In this study, consistent with other studies [6, 11, 16, 23], households with children under 18 had higher moderate and severe food insecurity, compared to households without children under 18.

In addition, with increases in household size in the households studied, food insecurity increased. The average household size in households with severe food insecurity was higher than in food-secure households. The findings of study in this field are consistent with the results of studies conducted in some of Iranian cities such as Isfahan [27], the city of Rey [9], Shiraz, and also the Asad Abadi district of Tabriz [23], which indicated significant positive associations between household size and food insecurity. In studies conducted in Indian American households [17], households of Bogotá in Colombia [3], an urban resettlement colony in North India [15], and Mexican households residing on the Texas-Mexico border [19], larger household sizes were associated with increases in food insecurity, poorer food patterns, and other consequences of food insecurity.

The composition of the household, as well as its size, affects food insecurity. With an increase in household size and a consequent increase in the number of food consumers, the minimum basic needs for foodstuff increase. In low-income households, an increase in nonfood costs can result in a decrease in spending on food, which may also be accompanied by a decrease in the food quality, food quantity, and number of meals, therefore resulting in food insecurity [15, 23].

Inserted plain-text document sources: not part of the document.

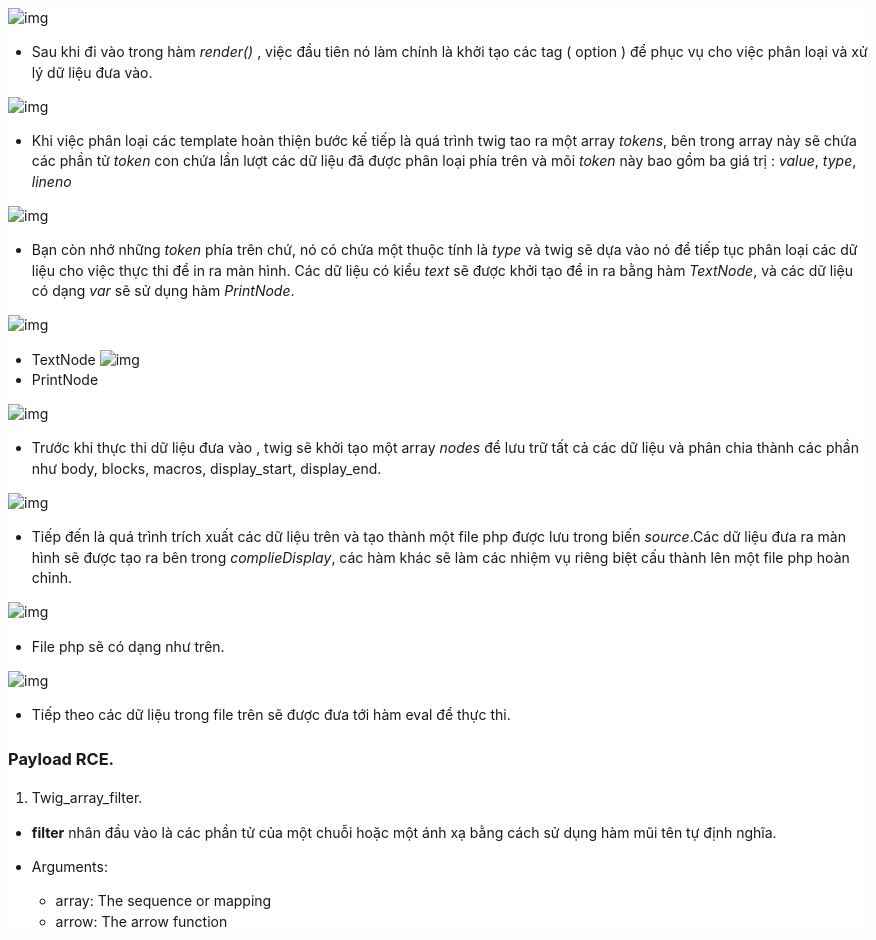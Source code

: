 ![img](source/img3.png)

- Sau khi đi vào trong hàm *render()* , việc đầu tiên nó làm chính là khởi tạo các tag ( option ) để phục vụ cho việc phân loại và xử lý dữ liệu đưa vào. 

![img](source/img4.png)

- Khi việc phân loại các template hoàn thiện bước kế tiếp là quá trình twig tao ra một array *tokens*, bên trong array này sẽ chứa các phần tử *token* con chứa lần lượt các dữ liệu đã được phân loại phía trên và mõi *token* này bao gồm ba giá trị : *value*, *type*, *lineno* 

![img](source/img5.png)

- Bạn còn nhớ những *token* phía trên chứ, nó có chứa một thuộc tính là *type* và twig sẽ dựa vào nó để tiếp tục phân loại các dữ liệu cho việc thực thi để in ra màn hình. Các dữ liệu có kiểu *text* sẽ được khởi tạo để in ra bằng hàm *TextNode*, và các dữ liệu có dạng *var* sẽ sử dụng hàm *PrintNode*.

![img](source/img6.png)
- TextNode
![img](source/img7.png)
- PrintNode

![img](source/img8.png)

- Trước khi thực thi dữ liệu đưa vào , twig sẽ khởi tạo một array *nodes* để lưu trữ tất cả các dữ liệu và phân chia thành các phần như body, blocks, macros, display_start, display_end.

![img](source/img9.png)

- Tiếp đến là quá trình trích xuất các dữ liệu trên và tạo thành một file php được lưu trong biến *source*.Các dữ liệu đưa ra màn hình sẽ được tạo ra bên trong *complieDisplay*, các hàm khác sẽ làm các nhiệm vụ riêng biệt cấu thành lên một file php hoàn chỉnh.

![img](source/img10.png)

- File php sẽ có dạng như trên.

![img](source/img11.png)

- Tiếp theo các dữ liệu trong file trên sẽ được đưa tới hàm eval để thực thi.

### Payload RCE.

1. Twig_array_filter.

- **filter** nhân đầu vào là các phần tử của một chuỗi hoặc một ánh xạ bằng cách sử dụng hàm mũi tên tự định nghĩa.

- Arguments:
	+ array: The sequence or mapping
	+ arrow: The arrow function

In our study, food insecurity showed a significant positive association () with socioeconomic status, so that 12.1% of households with low socioeconomic status had severe food insecurity, while only 1% of households with high socioeconomic status had severe food insecurity. The findings of the study are consistent with the findings of studies conducted in Iran [9, 23, 27] and other parts of the world [3, 6, 11, 24, 28, 29]. Households with higher income and better socioeconomic status have a wider food selection and can spend an appropriate portion of their income on foodstuffs [9]. In this study, consistent with certain studies conducted in Iran [9, 26] and elsewhere [5, 9], food insecurity increased with increases in age. The mean ages of the head and mother of the household in households with severe food insecurity were higher than in food-secure households. It can be said that, with an increase in age, the number of children and the household size also increase. Consequently, the quality and quantity of food assigned to each person in the household may be reduced.

5. Conclusion

The findings showed that more than half of the households in this study suffer from food insecurity of some level. There was higher household food insecurity in households with illiterate or low-educational level mothers or heads of the household; in households with unemployed heads; and in households with low socioeconomic status; it is thus necessary to pay more attention to these households. Short- and long-term policies should be enacted to help to improve household food security, such as helping unemployed people to find jobs; empowering women; and providing social support for low-income households.

Conflicts of Interest

The authors declare that there are no conflicts of interest regarding the publication of this article.

Acknowledgments

The authors would like to thank all mothers who participated in the study and School of Nutritional Sciences and Dietetics, Tehran University of Medical Sciences, Tehran, Iran. In addition, they thank all those who helped them in Health Care Centers of Zahedan University of Medical Sciences and Health Promotion Research Center of Zahedan University of Medical Sciences, Zahedan, Iran. This article is part of Ph.D. thesis that was funded and supported by Tehran University of Medical Sciences and Research Deputy of Zahedan University of Medical Sciences, Iran.